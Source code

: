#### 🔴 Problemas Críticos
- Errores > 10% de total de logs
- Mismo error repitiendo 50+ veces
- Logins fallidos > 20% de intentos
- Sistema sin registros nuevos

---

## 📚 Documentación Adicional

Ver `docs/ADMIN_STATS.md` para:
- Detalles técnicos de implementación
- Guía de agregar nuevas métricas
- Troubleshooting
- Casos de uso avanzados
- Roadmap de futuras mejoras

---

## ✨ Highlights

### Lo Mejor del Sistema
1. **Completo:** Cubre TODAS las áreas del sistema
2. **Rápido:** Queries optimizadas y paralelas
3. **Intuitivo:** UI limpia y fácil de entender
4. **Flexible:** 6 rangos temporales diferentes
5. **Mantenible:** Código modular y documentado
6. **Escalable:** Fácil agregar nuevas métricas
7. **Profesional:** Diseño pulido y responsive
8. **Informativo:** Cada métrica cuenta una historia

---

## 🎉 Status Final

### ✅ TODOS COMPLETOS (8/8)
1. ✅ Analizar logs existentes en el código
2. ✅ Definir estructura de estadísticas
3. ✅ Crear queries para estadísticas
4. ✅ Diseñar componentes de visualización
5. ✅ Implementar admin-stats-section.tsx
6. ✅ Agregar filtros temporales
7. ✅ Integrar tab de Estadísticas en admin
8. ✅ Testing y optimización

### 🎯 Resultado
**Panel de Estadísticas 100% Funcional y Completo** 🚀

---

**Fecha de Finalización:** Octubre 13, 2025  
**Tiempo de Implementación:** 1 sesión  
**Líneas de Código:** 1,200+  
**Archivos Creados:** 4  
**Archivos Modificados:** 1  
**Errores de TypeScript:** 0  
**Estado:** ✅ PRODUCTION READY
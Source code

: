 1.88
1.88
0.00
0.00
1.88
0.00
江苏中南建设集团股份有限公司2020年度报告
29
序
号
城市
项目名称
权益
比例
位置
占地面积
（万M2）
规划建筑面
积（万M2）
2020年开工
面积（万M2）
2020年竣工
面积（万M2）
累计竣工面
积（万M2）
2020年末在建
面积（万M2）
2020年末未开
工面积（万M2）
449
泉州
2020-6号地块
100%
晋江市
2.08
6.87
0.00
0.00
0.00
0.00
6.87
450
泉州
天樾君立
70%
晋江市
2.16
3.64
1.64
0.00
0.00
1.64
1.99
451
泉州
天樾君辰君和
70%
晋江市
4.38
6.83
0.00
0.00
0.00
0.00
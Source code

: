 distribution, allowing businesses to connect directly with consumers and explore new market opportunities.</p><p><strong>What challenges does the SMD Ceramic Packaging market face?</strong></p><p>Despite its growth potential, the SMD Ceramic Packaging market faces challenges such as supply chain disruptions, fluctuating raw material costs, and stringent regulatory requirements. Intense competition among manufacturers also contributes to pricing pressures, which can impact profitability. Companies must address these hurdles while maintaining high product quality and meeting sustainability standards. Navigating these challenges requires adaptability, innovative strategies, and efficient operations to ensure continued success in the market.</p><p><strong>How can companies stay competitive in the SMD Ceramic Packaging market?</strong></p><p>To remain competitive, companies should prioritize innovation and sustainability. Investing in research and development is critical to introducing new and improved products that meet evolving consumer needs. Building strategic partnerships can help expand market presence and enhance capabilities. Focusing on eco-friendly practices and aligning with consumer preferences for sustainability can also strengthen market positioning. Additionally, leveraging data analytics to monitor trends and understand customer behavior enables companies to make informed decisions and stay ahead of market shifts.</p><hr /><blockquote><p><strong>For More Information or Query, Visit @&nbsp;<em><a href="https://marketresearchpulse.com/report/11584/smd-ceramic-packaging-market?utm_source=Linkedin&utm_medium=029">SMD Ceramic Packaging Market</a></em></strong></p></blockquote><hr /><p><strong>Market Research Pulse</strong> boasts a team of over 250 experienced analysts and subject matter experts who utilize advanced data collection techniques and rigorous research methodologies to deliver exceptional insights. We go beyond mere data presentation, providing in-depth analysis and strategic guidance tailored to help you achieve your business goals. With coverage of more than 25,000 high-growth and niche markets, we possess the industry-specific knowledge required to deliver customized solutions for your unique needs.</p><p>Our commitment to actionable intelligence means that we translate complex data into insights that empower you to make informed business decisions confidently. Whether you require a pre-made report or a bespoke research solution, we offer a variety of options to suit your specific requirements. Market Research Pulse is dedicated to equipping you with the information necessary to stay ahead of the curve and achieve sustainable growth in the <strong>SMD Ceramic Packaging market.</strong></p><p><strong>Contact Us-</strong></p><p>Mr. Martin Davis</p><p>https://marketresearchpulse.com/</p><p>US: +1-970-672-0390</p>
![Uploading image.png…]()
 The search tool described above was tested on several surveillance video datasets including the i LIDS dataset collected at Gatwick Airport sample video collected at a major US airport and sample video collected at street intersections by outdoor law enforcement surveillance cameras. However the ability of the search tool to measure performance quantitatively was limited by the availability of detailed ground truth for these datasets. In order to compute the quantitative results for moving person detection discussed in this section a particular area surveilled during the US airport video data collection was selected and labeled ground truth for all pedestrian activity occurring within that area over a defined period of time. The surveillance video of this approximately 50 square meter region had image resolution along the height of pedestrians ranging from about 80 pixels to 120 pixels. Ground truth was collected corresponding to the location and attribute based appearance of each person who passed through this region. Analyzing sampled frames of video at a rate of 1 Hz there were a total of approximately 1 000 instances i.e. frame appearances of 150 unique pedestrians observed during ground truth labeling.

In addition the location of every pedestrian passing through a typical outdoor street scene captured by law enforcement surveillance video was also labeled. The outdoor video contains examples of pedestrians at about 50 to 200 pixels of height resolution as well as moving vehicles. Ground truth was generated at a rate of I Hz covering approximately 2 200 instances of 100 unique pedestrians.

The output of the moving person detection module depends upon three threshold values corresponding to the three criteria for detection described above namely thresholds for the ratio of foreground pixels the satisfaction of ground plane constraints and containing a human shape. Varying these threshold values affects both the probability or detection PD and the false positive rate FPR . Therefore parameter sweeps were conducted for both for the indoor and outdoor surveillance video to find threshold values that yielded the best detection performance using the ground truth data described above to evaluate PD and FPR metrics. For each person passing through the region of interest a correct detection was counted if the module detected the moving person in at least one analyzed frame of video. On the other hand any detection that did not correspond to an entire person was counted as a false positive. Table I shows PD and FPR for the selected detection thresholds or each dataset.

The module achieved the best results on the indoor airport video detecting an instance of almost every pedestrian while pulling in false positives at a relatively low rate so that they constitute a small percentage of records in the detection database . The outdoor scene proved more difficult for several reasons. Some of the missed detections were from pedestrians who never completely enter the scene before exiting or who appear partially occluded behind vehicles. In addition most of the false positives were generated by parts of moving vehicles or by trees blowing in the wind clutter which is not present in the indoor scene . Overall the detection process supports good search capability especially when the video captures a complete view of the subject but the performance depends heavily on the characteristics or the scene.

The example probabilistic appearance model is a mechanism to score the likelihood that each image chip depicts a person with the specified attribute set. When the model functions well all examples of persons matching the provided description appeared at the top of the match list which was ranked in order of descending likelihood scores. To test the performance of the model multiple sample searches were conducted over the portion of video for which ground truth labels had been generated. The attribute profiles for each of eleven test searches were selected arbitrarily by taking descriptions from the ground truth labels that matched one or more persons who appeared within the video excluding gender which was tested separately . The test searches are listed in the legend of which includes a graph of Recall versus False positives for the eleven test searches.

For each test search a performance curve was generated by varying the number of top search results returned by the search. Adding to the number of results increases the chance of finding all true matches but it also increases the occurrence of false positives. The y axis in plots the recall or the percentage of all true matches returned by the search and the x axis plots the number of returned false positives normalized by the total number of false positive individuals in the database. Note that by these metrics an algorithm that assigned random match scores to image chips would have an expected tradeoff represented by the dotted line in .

^^^^^^^^^^^^^^^^

Brief
Recopy all of the records verbatim.

Answer to the problem
Source code

:#### 🔴 Problemas Críticos
- Errores > 10% de total de logs
- Mismo error repitiendo 50+ veces
- Logins fallidos > 20% de intentos
- Sistema sin registros nuevos

---

## 📚 Documentación Adicional

Ver `docs/ADMIN_STATS.md` para:
- Detalles técnicos de implementación
- Guía de agregar nuevas métricas
- Troubleshooting
- Casos de uso avanzados
- Roadmap de futuras mejoras

---

## ✨ Highlights

### Lo Mejor del Sistema
1. **Completo:** Cubre TODAS las áreas del sistema
2. **Rápido:** Queries optimizadas y paralelas
3. **Intuitivo:** UI limpia y fácil de entender
4. **Flexible:** 6 rangos temporales diferentes
5. **Mantenible:** Código modular y documentado
6. **Escalable:** Fácil agregar nuevas métricas
7. **Profesional:** Diseño pulido y responsive
8. **Informativo:** Cada métrica cuenta una historia

---

## 🎉 Status Final

### ✅ TODOS COMPLETOS (8/8)
1. ✅ Analizar logs existentes en el código
2. ✅ Definir estructura de estadísticas
3. ✅ Crear queries para estadísticas
4. ✅ Diseñar componentes de visualización
5. ✅ Implementar admin-stats-section.tsx
6. ✅ Agregar filtros temporales
7. ✅ Integrar tab de Estadísticas en admin
8. ✅ Testing y optimización

### 🎯 Resultado
**Panel de Estadísticas 100% Funcional y Completo** 🚀

---

**Fecha de Finalización:** Octubre 13, 2025  
**Tiempo de Implementación:** 1 sesión  
**Líneas de Código:** 1,200+  
**Archivos Creados:** 4  
**Archivos Modificados:** 1  
**Errores de TypeScript:** 0  
**Estado:** ✅ PRODUCTION READY
Source code

: 1.88
1.88
0.00
0.00
1.88
0.00
江苏中南建设集团股份有限公司2020年度报告
29
序
号
城市
项目名称
权益
比例
位置
占地面积
（万M2）
规划建筑面
积（万M2）
2020年开工
面积（万M2）
2020年竣工
面积（万M2）
累计竣工面
积（万M2）
2020年末在建
面积（万M2）
2020年末未开
工面积（万M2）
449
泉州
2020-6号地块
100%
晋江市
2.08
6.87
0.00
0.00
0.00
0.00
6.87
450
泉州
天樾君立
70%
晋江市
2.16
3.64
1.64
0.00
0.00
1.64
1.99
451
泉州
天樾君辰君和
70%
晋江市
4.38
6.83
0.00
0.00
0.00
0.00
Source code

: distribution, allowing businesses to connect directly with consumers and explore new market opportunities.</p><p><strong>What challenges does the SMD Ceramic Packaging market face?</strong></p><p>Despite its growth potential, the SMD Ceramic Packaging market faces challenges such as supply chain disruptions, fluctuating raw material costs, and stringent regulatory requirements. Intense competition among manufacturers also contributes to pricing pressures, which can impact profitability. Companies must address these hurdles while maintaining high product quality and meeting sustainability standards. Navigating these challenges requires adaptability, innovative strategies, and efficient operations to ensure continued success in the market.</p><p><strong>How can companies stay competitive in the SMD Ceramic Packaging market?</strong></p><p>To remain competitive, companies should prioritize innovation and sustainability. Investing in research and development is critical to introducing new and improved products that meet evolving consumer needs. Building strategic partnerships can help expand market presence and enhance capabilities. Focusing on eco-friendly practices and aligning with consumer preferences for sustainability can also strengthen market positioning. Additionally, leveraging data analytics to monitor trends and understand customer behavior enables companies to make informed decisions and stay ahead of market shifts.</p><hr /><blockquote><p><strong>For More Information or Query, Visit @&nbsp;<em><a href="https://marketresearchpulse.com/report/11584/smd-ceramic-packaging-market?utm_source=Linkedin&utm_medium=029">SMD Ceramic Packaging Market</a></em></strong></p></blockquote><hr /><p><strong>Market Research Pulse</strong> boasts a team of over 250 experienced analysts and subject matter experts who utilize advanced data collection techniques and rigorous research methodologies to deliver exceptional insights. We go beyond mere data presentation, providing in-depth analysis and strategic guidance tailored to help you achieve your business goals. With coverage of more than 25,000 high-growth and niche markets, we possess the industry-specific knowledge required to deliver customized solutions for your unique needs.</p><p>Our commitment to actionable intelligence means that we translate complex data into insights that empower you to make informed business decisions confidently. Whether you require a pre-made report or a bespoke research solution, we offer a variety of options to suit your specific requirements. Market Research Pulse is dedicated to equipping you with the information necessary to stay ahead of the curve and achieve sustainable growth in the <strong>SMD Ceramic Packaging market.</strong></p><p><strong>Contact Us-</strong></p><p>Mr. Martin Davis</p><p>https://marketresearchpulse.com/</p><p>US: +1-970-672-0390</p>
![Uploading image.png…]()
 The search tool described above was tested on several surveillance video datasets including the i LIDS dataset collected at Gatwick Airport sample video collected at a major US airport and sample video collected at street intersections by outdoor law enforcement surveillance cameras. However the ability of the search tool to measure performance quantitatively was limited by the availability of detailed ground truth for these datasets. In order to compute the quantitative results for moving person detection discussed in this section a particular area surveilled during the US airport video data collection was selected and labeled ground truth for all pedestrian activity occurring within that area over a defined period of time. The surveillance video of this approximately 50 square meter region had image resolution along the height of pedestrians ranging from about 80 pixels to 120 pixels. Ground truth was collected corresponding to the location and attribute based appearance of each person who passed through this region. Analyzing sampled frames of video at a rate of 1 Hz there were a total of approximately 1 000 instances i.e. frame appearances of 150 unique pedestrians observed during ground truth labeling.

In addition the location of every pedestrian passing through a typical outdoor street scene captured by law enforcement surveillance video was also labeled. The outdoor video contains examples of pedestrians at about 50 to 200 pixels of height resolution as well as moving vehicles. Ground truth was generated at a rate of I Hz covering approximately 2 200 instances of 100 unique pedestrians.

The output of the moving person detection module depends upon three threshold values corresponding to the three criteria for detection described above namely thresholds for the ratio of foreground pixels the satisfaction of ground plane constraints and containing a human shape. Varying these threshold values affects both the probability or detection PD and the false positive rate FPR . Therefore parameter sweeps were conducted for both for the indoor and outdoor surveillance video to find threshold values that yielded the best detection performance using the ground truth data described above to evaluate PD and FPR metrics. For each person passing through the region of interest a correct detection was counted if the module detected the moving person in at least one analyzed frame of video. On the other hand any detection that did not correspond to an entire person was counted as a false positive. Table I shows PD and FPR for the selected detection thresholds or each dataset.

The module achieved the best results on the indoor airport video detecting an instance of almost every pedestrian while pulling in false positives at a relatively low rate so that they constitute a small percentage of records in the detection database . The outdoor scene proved more difficult for several reasons. Some of the missed detections were from pedestrians who never completely enter the scene before exiting or who appear partially occluded behind vehicles. In addition most of the false positives were generated by parts of moving vehicles or by trees blowing in the wind clutter which is not present in the indoor scene . Overall the detection process supports good search capability especially when the video captures a complete view of the subject but the performance depends heavily on the characteristics or the scene.

The example probabilistic appearance model is a mechanism to score the likelihood that each image chip depicts a person with the specified attribute set. When the model functions well all examples of persons matching the provided description appeared at the top of the match list which was ranked in order of descending likelihood scores. To test the performance of the model multiple sample searches were conducted over the portion of video for which ground truth labels had been generated. The attribute profiles for each of eleven test searches were selected arbitrarily by taking descriptions from the ground truth labels that matched one or more persons who appeared within the video excluding gender which was tested separately . The test searches are listed in the legend of which includes a graph of Recall versus False positives for the eleven test searches.

For each test search a performance curve was generated by varying the number of top search results returned by the search. Adding to the number of results increases the chance of finding all true matches but it also increases the occurrence of false positives. The y axis in plots the recall or the percentage of all true matches returned by the search and the x axis plots the number of returned false positives normalized by the total number of false positive individuals in the database. Note that by these metrics an algorithm that assigned random match scores to image chips would have an expected tradeoff represented by the dotted line in .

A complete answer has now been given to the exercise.